The existing smart locks were replaced with a system that required multi-factor authentication—biometrics paired with an encrypted device handshake that rotated keys every few seconds. I installed vein authentication on the front door: the kind of technology most people only saw in high-security labs. Windows were upgraded to the highest level of anti-intrusion, laminated and reinforced. AI-powered motion-detection cameras monitored the property 24/7, learning patterns, flagging anomalies, sending alerts only when something truly deviated from my normal.
People sometimes think security is about fear.
For me, it was about sovereignty.
A week later, my attorney helped me obtain a temporary restraining order barring my parents and Kristen from coming within five hundred yards of me or my property. The paper itself wasn’t magical, but it was a boundary with teeth. If they crossed it, the consequences were immediate and unmistakable.
They would never again step into my field of vision as if they belonged there.
The legal process moved with the grinding pace of bureaucracy, but it moved.
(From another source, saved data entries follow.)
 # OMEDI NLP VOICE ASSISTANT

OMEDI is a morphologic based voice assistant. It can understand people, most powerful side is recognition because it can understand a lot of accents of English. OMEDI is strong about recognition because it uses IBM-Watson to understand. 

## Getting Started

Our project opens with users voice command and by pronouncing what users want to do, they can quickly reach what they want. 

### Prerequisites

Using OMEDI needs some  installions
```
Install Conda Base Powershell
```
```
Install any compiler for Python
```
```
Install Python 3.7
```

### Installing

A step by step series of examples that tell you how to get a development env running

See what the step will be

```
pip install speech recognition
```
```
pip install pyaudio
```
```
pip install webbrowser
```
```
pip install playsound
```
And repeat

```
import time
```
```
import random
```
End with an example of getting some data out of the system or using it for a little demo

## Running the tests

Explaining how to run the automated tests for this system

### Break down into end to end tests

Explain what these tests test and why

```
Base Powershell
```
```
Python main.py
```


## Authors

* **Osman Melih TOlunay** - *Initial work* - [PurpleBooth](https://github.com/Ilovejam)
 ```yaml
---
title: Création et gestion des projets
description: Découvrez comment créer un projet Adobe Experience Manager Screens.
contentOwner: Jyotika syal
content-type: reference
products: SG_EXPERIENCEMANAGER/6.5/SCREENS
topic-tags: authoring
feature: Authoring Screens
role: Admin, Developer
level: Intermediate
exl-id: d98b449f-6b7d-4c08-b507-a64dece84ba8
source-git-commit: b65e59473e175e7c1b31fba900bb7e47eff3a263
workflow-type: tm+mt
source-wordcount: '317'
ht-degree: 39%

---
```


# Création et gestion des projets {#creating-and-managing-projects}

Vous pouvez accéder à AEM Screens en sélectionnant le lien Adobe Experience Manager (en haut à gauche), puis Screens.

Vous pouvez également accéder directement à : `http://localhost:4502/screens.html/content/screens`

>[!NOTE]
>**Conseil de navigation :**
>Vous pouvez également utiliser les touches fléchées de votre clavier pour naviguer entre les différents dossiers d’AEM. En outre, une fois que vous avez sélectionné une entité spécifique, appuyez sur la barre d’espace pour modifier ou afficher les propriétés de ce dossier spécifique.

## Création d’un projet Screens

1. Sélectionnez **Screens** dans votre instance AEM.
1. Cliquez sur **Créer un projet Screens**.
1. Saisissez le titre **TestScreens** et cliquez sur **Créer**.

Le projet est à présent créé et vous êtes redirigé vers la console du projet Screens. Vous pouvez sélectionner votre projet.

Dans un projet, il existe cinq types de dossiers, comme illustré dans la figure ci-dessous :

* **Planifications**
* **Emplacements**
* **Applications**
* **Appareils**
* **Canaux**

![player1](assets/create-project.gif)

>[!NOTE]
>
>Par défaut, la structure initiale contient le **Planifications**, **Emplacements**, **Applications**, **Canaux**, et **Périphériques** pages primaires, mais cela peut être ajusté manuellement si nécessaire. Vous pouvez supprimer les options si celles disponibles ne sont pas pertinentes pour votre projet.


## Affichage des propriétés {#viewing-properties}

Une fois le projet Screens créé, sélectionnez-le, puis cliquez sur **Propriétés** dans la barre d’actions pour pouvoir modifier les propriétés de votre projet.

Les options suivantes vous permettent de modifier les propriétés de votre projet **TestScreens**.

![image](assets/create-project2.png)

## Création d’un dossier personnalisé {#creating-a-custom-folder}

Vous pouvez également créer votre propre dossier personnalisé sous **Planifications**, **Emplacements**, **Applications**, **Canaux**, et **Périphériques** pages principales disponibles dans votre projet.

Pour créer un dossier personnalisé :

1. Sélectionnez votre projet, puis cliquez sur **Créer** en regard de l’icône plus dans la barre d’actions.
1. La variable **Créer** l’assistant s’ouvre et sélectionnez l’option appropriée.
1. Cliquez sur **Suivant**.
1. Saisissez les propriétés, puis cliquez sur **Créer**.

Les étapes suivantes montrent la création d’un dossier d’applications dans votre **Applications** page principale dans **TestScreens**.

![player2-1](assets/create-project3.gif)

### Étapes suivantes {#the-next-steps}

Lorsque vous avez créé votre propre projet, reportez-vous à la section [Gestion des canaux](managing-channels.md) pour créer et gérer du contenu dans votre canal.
Prosecutors reviewed evidence. Charges were filed. My attorney drafted a civil claim alongside the criminal case—restitution for stolen property, damages for unlawful entry, costs associated with security upgrades and cleaning. My father and Kristen, in their arrogance, had created a perfect storm of recorded intent: audio of premeditation, video of actions, logs of entry.
They had planned to trap me with “facts on the ground.”
Instead, they had trapped themselves with facts on the record.
When court dates approached, my mother tried to send messages through relatives. Apologies, half-pleas, insistence that “this has gone too far,” that “people will talk,” that “Kristen is scared,” that “your father is humiliated.”
Humiliated.
As if humiliation, not theft, were the greatest crime.
I didn’t respond.
My father tried another tactic through his attorney—an aggressive letter threatening to sue me for “emotional distress” and “family abandonment,” claims so absurd my lawyer laughed when he read them. But the threats were a dying animal’s thrash. Once the criminal charges existed, once the evidence was public record, intimidation became nothing more than noise.
In court, my father tried to perform.